Published by University of Nebraska – Lincoln’s Livestock Environmental Issues Committee.


Low Water Stream Crossings for Cattle (LWSC)

Livestock access to streams, specifically, cattle access to streams in pastures has become of concern in the development of Total Maximum Daily Loads (TMDLs). There is very little information available to planners on the contribution of nitrogen, ammonia, phosphorus, and human health-related microorganisms to stream segments from rangeland cattle. A common modeling solution in the development of TMDLs is to exclude livestock from streams in order to reduce nutrient loads. Although this approach seems simplistic, it is problematic for owners and managers of rangeland livestock.

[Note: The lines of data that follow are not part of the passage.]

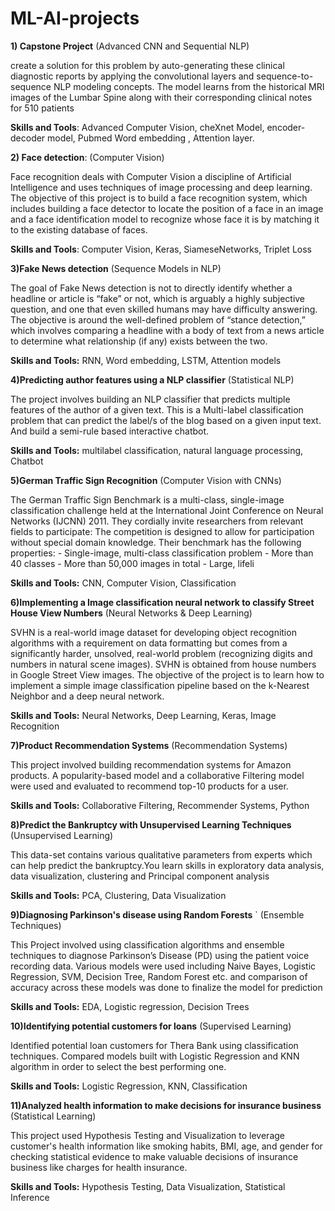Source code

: # ML-AI-projects
**1) Capstone Project**
(Advanced CNN and Sequential NLP)

create a solution for this problem by auto-generating these clinical diagnostic reports by applying the convolutional layers and sequence-to-sequence NLP modeling concepts. The model learns from the historical MRI images of the Lumbar Spine along with their corresponding clinical notes for 510 patients 

**Skills and Tools**:
Advanced Computer Vision, cheXnet Model, encoder-decoder model, Pubmed Word embedding , Attention layer.


**2) Face detection**:
(Computer Vision)

Face recognition deals with Computer Vision a discipline of Artificial Intelligence and uses techniques of image processing and deep learning. The objective of this project is to build a face recognition system, which includes building a face detector to locate the position of a face in an image and a face identification model to recognize whose face it is by matching it to the existing database of faces.

**Skills and Tools**:
Computer Vision, Keras, SiameseNetworks, Triplet Loss


**3)Fake News detection**
(Sequence Models in NLP)

The goal of Fake News detection is not to directly identify whether a headline or article is “fake” or not, which is arguably a highly subjective question, and one that even skilled humans may have difficulty answering. The objective is around the well-defined problem of “stance detection,” which involves comparing a headline with a body of text from a news article to determine what relationship (if any) exists between the two.

**Skills and Tools:**
RNN, Word embedding, LSTM, Attention models


**4)Predicting author features using a NLP classifier**
(Statistical NLP)

The project involves building an NLP classifier that predicts multiple features of the author of a given text. This is a Multi-label classification problem that can predict the label/s of the blog based on a given input text. And build a semi-rule based interactive chatbot.

**Skills and Tools:**
multilabel classification, natural language processing, Chatbot


**5)German Traffic Sign Recognition**
(Computer Vision with CNNs)

The German Traffic Sign Benchmark is a multi-class, single-image classification challenge held at the International Joint Conference on Neural Networks (IJCNN) 2011. They cordially invite researchers from relevant fields to participate: The competition is designed to allow for participation without special domain knowledge. Their benchmark has the following properties: - Single-image, multi-class classification problem - More than 40 classes - More than 50,000 images in total - Large, lifeli

**Skills and Tools:**
CNN, Computer Vision, Classification


**6)Implementing a Image classification neural network to classify Street House View Numbers**
(Neural Networks & Deep Learning)

SVHN is a real-world image dataset for developing object recognition algorithms with a requirement on data formatting but comes from a significantly harder, unsolved, real-world problem (recognizing digits and numbers in natural scene images). SVHN is obtained from house numbers in Google Street View images. The objective of the project is to learn how to implement a simple image classification pipeline based on the k-Nearest Neighbor and a deep neural network.

**Skills and Tools:**
Neural Networks, Deep Learning, Keras, Image Recognition


**7)Product Recommendation Systems**
(Recommendation Systems)

This project involved building recommendation systems for Amazon products. A popularity-based model and a collaborative Filtering model were used and evaluated to recommend top-10 products for a user.

**Skills and Tools:**
Collaborative Filtering, Recommender Systems, Python


**8)Predict the Bankruptcy with Unsupervised Learning Techniques**
(Unsupervised Learning)

This data-set contains various qualitative parameters from experts which can help predict the bankruptcy.You learn skills in exploratory data analysis, data visualization, clustering and Principal component analysis

**Skills and Tools:**
PCA, Clustering, Data Visualization


**9)Diagnosing Parkinson's disease using Random Forests** `
(Ensemble Techniques)

This Project involved using classification algorithms and ensemble techniques to diagnose Parkinson’s Disease (PD) using the patient voice recording data. Various models were used including Naive Bayes, Logistic Regression, SVM, Decision Tree, Random Forest etc. and comparison of accuracy across these models was done to finalize the model for prediction

**Skills and Tools:**
EDA, Logistic regression, Decision Trees


**10)Identifying potential customers for loans**
(Supervised Learning)

Identified potential loan customers for Thera Bank using classification techniques. Compared models built with Logistic Regression and KNN algorithm in order to select the best performing one.

**Skills and Tools:**
Logistic Regression, KNN, Classification


**11)Analyzed health information to make decisions for insurance business**
(Statistical Learning)

This project used Hypothesis Testing and Visualization to leverage customer's health information like smoking habits, BMI, age, and gender for checking statistical evidence to make valuable decisions of insurance business like charges for health insurance.

**Skills and Tools:**
Hypothesis Testing, Data Visualization, Statistical Inference
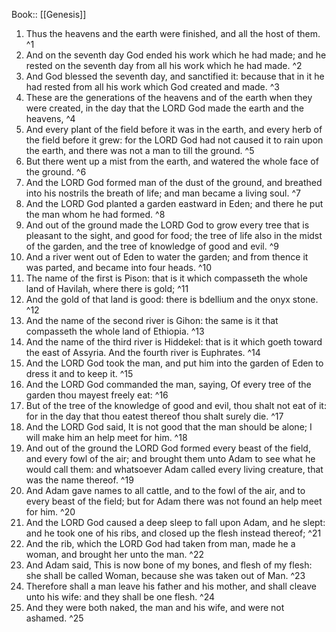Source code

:  Book:: [[Genesis]]
 1. Thus the heavens and the earth were finished, and all the host of them. ^1
 2. And on the seventh day God ended his work which he had made; and he rested on the seventh day from all his work which he had made. ^2
 3. And God blessed the seventh day, and sanctified it: because that in it he had rested from all his work which God created and made. ^3
 4. These are the generations of the heavens and of the earth when they were created, in the day that the LORD God made the earth and the heavens, ^4
 5. And every plant of the field before it was in the earth, and every herb of the field before it grew: for the LORD God had not caused it to rain upon the earth, and there was not a man to till the ground. ^5
 6. But there went up a mist from the earth, and watered the whole face of the ground. ^6
 7. And the LORD God formed man of the dust of the ground, and breathed into his nostrils the breath of life; and man became a living soul. ^7
 8. And the LORD God planted a garden eastward in Eden; and there he put the man whom he had formed. ^8
 9. And out of the ground made the LORD God to grow every tree that is pleasant to the sight, and good for food; the tree of life also in the midst of the garden, and the tree of knowledge of good and evil. ^9
 10. And a river went out of Eden to water the garden; and from thence it was parted, and became into four heads. ^10
 11. The name of the first is Pison: that is it which compasseth the whole land of Havilah, where there is gold; ^11
 12. And the gold of that land is good: there is bdellium and the onyx stone. ^12
 13. And the name of the second river is Gihon: the same is it that compasseth the whole land of Ethiopia. ^13
 14. And the name of the third river is Hiddekel: that is it which goeth toward the east of Assyria. And the fourth river is Euphrates. ^14
 15. And the LORD God took the man, and put him into the garden of Eden to dress it and to keep it. ^15
 16. And the LORD God commanded the man, saying, Of every tree of the garden thou mayest freely eat: ^16
 17. But of the tree of the knowledge of good and evil, thou shalt not eat of it: for in the day that thou eatest thereof thou shalt surely die. ^17
 18. And the LORD God said, It is not good that the man should be alone; I will make him an help meet for him. ^18
 19. And out of the ground the LORD God formed every beast of the field, and every fowl of the air; and brought them unto Adam to see what he would call them: and whatsoever Adam called every living creature, that was the name thereof. ^19
 20. And Adam gave names to all cattle, and to the fowl of the air, and to every beast of the field; but for Adam there was not found an help meet for him. ^20
 21. And the LORD God caused a deep sleep to fall upon Adam, and he slept: and he took one of his ribs, and closed up the flesh instead thereof; ^21
 22. And the rib, which the LORD God had taken from man, made he a woman, and brought her unto the man. ^22
 23. And Adam said, This is now bone of my bones, and flesh of my flesh: she shall be called Woman, because she was taken out of Man. ^23
 24. Therefore shall a man leave his father and his mother, and shall cleave unto his wife: and they shall be one flesh. ^24
 25. And they were both naked, the man and his wife, and were not ashamed. ^25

Many producers are now choosing to supply water to their livestock from man-made drinking water sources supplied by groundwater, surface water or rural water supplies. In addition to providing a higher quality source of water for livestock, these approaches have the added benefit of minimizing the amount of time livestock spend near surface water sources. These practices along with rangeland management techniques such as rotational grazing (cross fencing) have increased the production capacity of pastures.
LWSCs (Figure 1) are permanent crossing locations in streams or other conduits of surface water that a) provide access across the stream; b) minimize erosive effects of unprotected stream banks; and c) is comparable in cost to entire stream exclusion (fencing). LWSCs have been utilized for a wide range of crossing applications including tanks, farm machinery and livestock. LWSCs can be made from a variety of materials, including concrete, rock and riprap, and bricks. They are generally exempt from section 404, Army Corp of Engineer Permit requirements, since they are considered an unregulated access road. As with any construction project, regulatory requirements should be verified with all state and local authorities before construction.